William Kelley, Wine Advocate (Apr 2022)
Bottle not so ridiculously heavy as the red. Grapefruit-peel sensation on the nose. Mouth-filling, fully ripe fruit. Long. Very much more of a success than the 2021 red from this estate. Sleek and lively. With an appetisingly dry finish.
Drink 2023 - 2030
James Lawther, jancisrobinson.com (May 2022)
Serious and refined with dried lemon, pineapple, green apple, almond, gun flint and some aniseed. Bright and tight. Medium to full body. Fresh and alluring. Wait and see.
James Suckling, jamessuckling.com (May 2022)
About this WINE
Chateau Pape Clement
Château Pape Clément is a Cru Classé Graves property that has one of the oldest documented histories of any Bordeaux vineyard, having been planted in 1300 by Bernard de Groth, the future Pope Clément V. In 1939 the estate was bought by the Montagne family and is now owned and run by Léo Montagne.
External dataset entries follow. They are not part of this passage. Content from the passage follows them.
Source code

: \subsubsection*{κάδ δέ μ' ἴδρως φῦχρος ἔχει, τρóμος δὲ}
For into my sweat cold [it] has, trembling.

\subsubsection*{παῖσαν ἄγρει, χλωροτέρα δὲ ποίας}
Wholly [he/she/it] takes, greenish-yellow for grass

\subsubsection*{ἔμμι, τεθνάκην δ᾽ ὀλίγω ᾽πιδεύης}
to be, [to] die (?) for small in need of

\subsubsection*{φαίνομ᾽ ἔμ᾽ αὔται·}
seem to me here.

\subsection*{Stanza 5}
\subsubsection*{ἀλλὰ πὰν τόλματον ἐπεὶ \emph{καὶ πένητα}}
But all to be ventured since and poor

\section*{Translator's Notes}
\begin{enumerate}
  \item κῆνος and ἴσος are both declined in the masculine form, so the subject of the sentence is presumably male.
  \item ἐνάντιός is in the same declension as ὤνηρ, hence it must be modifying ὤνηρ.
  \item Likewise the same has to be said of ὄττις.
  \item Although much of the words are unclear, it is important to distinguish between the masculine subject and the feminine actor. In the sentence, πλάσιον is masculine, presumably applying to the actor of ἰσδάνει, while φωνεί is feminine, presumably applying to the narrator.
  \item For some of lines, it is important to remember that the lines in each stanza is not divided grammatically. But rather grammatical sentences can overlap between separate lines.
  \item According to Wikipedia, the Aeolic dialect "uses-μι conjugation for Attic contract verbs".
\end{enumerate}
Pape Clément is located in the Bordeaux suburb of Pessac and consists of a chai and 32 hectares of vineyards, planted with Cabernet Sauvignon (60%), Merlot (40%) and small amounts of Sauvignon Blanc, Sémillon and Muscadelle.
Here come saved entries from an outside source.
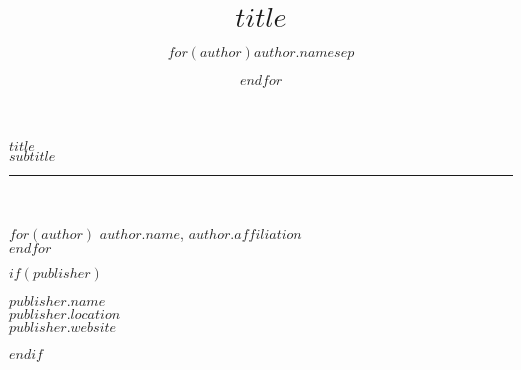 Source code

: \documentclass{book}
\title{$title$}
\author{$for(author)$$author.name$$sep$ \and $endfor$}
\begin{document}
\frontmatter

\begin{titlepage}
\begin{flushleft}

\textbf{\fontsize{48}{54}\selectfont $title$ \\}
\textbf{\large \textit{$subtitle$}}

\par\noindent\rule{\textwidth}{4pt}\\

\begin{flushright}

  $for(author)$
    \textbf{$author.name$}, \emph{$author.affiliation$}\\
  $endfor$

\end{flushright}

\vspace{\fill}

\end{flushleft}
$if(publisher)$
\begin{center}
  \small{$publisher.name$\\
  $publisher.location$\\
  $publisher.website$}
\end{center}
$endif$  
\end{titlepage}
\restoregeometry

\thispagestyle{empty}
\end{document}
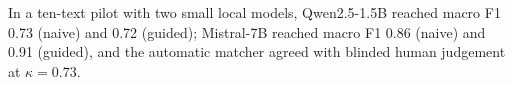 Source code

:In a ten-text pilot with two small local models, Qwen2.5-1.5B reached macro F1 0.73 (naive) and 0.72 (guided); Mistral-7B reached macro F1 0.86 (naive) and 0.91 (guided), and the automatic matcher agreed with blinded human judgement at $\kappa=0.73$.%
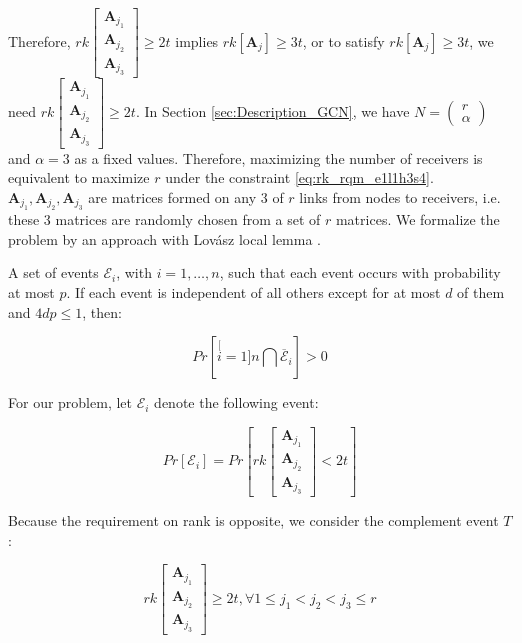 Therefore, $rk\left[\begin{array}{c}
\boldsymbol{A}_{j_{1}}\\
\boldsymbol{A}_{j_{2}}\\
\boldsymbol{A}_{j_{3}}
\end{array}\right]\geq2t$ implies $rk\left[\boldsymbol{A}_{j}\right]\geq3t$, or to satisfy
$rk\left[\boldsymbol{A}_{j}\right]\geq3t$, we need $rk\left[\begin{array}{c}
\boldsymbol{A}_{j_{1}}\\
\boldsymbol{A}_{j_{2}}\\
\boldsymbol{A}_{j_{3}}
\end{array}\right]\geq2t$. In Section \ref{sec:Description_GCN}, we have $N=\left(\begin{array}{c}
r\\
\alpha
\end{array}\right)$ and $\alpha=3$ as a fixed values. Therefore, maximizing the number
of receivers is equivalent to maximize $r$ under the constraint \ref{eq:rk_rqm_e1l1h3s4}.
$\boldsymbol{A}_{j_{1}},\boldsymbol{A}_{j_{2}},\boldsymbol{A}_{j_{3}}$
are matrices formed on any 3 of $r$ links from nodes to receivers,
i.e. these 3 matrices are randomly chosen from a set of $r$ matrices.
We formalize the problem by an approach with Lov\'asz local lemma
\cite{MosheSchwartz:2018}.
\begin{thm}
\label{thm:LLL} \cite{Schwarz:2013}

A set of events $\mathcal{E}_{i}$, with $i=1,\ldots,n$, such that
each event occurs with probability at most $p$. If each event is
independent of all others except for at most $d$ of them and $4dp\leq1$,
then:

\[
Pr\left[\stackrel[i=1]{n}{\bigcap}\overline{\mathcal{E}}_{i}\right]>0
\]
\end{thm}
For our problem, let $\mathcal{E}_{i}$ denote the following event:

\[
Pr\left[\mathcal{E}_{i}\right]=Pr\left[rk\left[\begin{array}{c}
\boldsymbol{A}_{j_{1}}\\
\boldsymbol{A}_{j_{2}}\\
\boldsymbol{A}_{j_{3}}
\end{array}\right]<2t\right]
\]

Because the requirement on rank is opposite, we consider the complement
event $T$:

\[
rk\left[\begin{array}{c}
\boldsymbol{A}_{j_{1}}\\
\boldsymbol{A}_{j_{2}}\\
\boldsymbol{A}_{j_{3}}
\end{array}\right]\geq2t,\forall1\leq j_{1}<j_{2}<j_{3}\leq r
\]

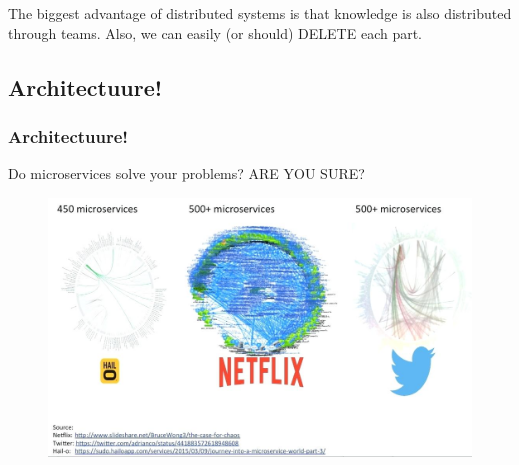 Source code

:\begin{frame}
The biggest advantage of distributed systems is that knowledge is also distributed through teams. Also, we can easily (or should) DELETE each part.
\end{frame}
\subsection{Architectuure!}
\begin{frame}
\frametitle{Architectuure!}
Do microservices solve your problems? ARE YOU SURE?
\begin{figure}
	\centering
	\includegraphics[width=1\linewidth]{pictures/exampleOfMicroservices}
	\label{fig:microservicesexamples}
\end{figure}


\end{frame}

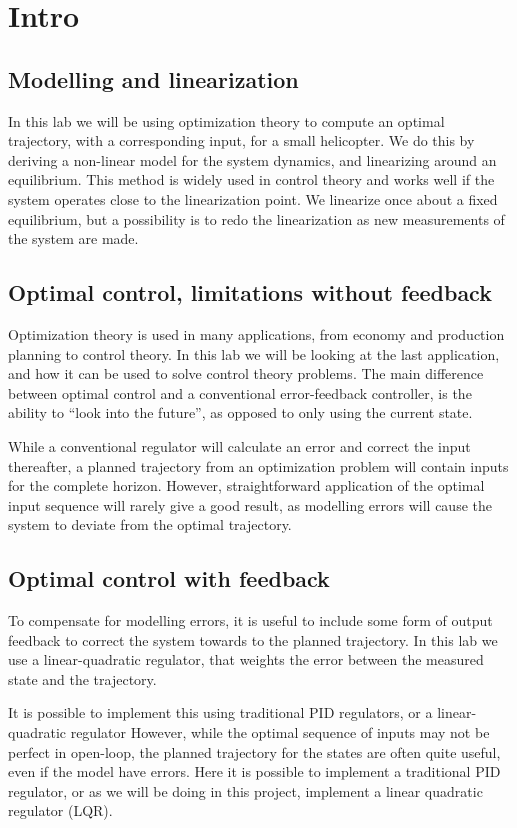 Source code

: \section{Intro}
\subsection{Modelling and linearization}
In this lab we will be using optimization theory to compute an optimal trajectory, with a corresponding input, for a small helicopter. We do this by deriving a non-linear model for
the system dynamics, and linearizing around an equilibrium. This method is widely used in
control theory and works well if the system operates close to the linearization point. We linearize once about a fixed equilibrium, but a possibility is to redo the linearization as new measurements of the system are made.

\subsection{Optimal control, limitations without feedback}
Optimization theory is used in many applications, from economy and production planning to control theory. In this lab we will be looking at the last application, and how it can be used to solve control theory problems. The main difference between optimal control and a conventional error-feedback controller, is the ability to ``look into the future'', as opposed to only using the current state.

While a conventional regulator will calculate an error and correct the input thereafter, a planned trajectory from an optimization problem will contain inputs for the complete horizon. However, straightforward application of the optimal input sequence will rarely give a good result, as modelling errors will cause the system to deviate from the optimal trajectory.

\subsection{Optimal control with feedback}
To compensate for modelling errors, it is useful to include some form of output feedback to correct
the system towards to the planned trajectory. In this lab we use a linear-quadratic regulator, that
weights the error between the measured state and the trajectory.

It is possible to implement this using traditional PID regulators, or a linear-quadratic regulator
However, while the optimal sequence of inputs may not be perfect in open-loop, the planned trajectory for the states are often quite useful, even if the model have errors. Here it is possible to implement a traditional PID regulator, or as we will be doing in this project, implement a linear quadratic regulator (LQR).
The quality of the wines at Pape Clément slipped in the 1960s and 70s, largely because of under-investment. Bernard Magrez was appointed as general manager in 1985 and he turned Pape Clément's fortunes around. He introduced more rigorous selection in the vineyards, as well as installing stainless steel vats and raising the percentage of new oak casks used in the maturation process.
Pape Clément now produces one of the finest clarets in Pessac-Léognan.
In 1986 a new communal district was created within Graves, in Bordeaux, based on the districts of Pessac and Léognan, the first of which lies within the suburbs of the city. Essentially this came about through pressure from Pessac-Léognan vignerons, who wished to disassociate themselves from growers with predominately sandy soils further south in Graves.
Pessac-Léognan has the best soils of the region, very similar to those of the Médoc, although the depth of gravel is more variable, and contains all the classed growths of the region. Some of its great names, including Ch. Haut-Brion, even sit serenely and resolutely in Bordeaux's southern urban sprawl.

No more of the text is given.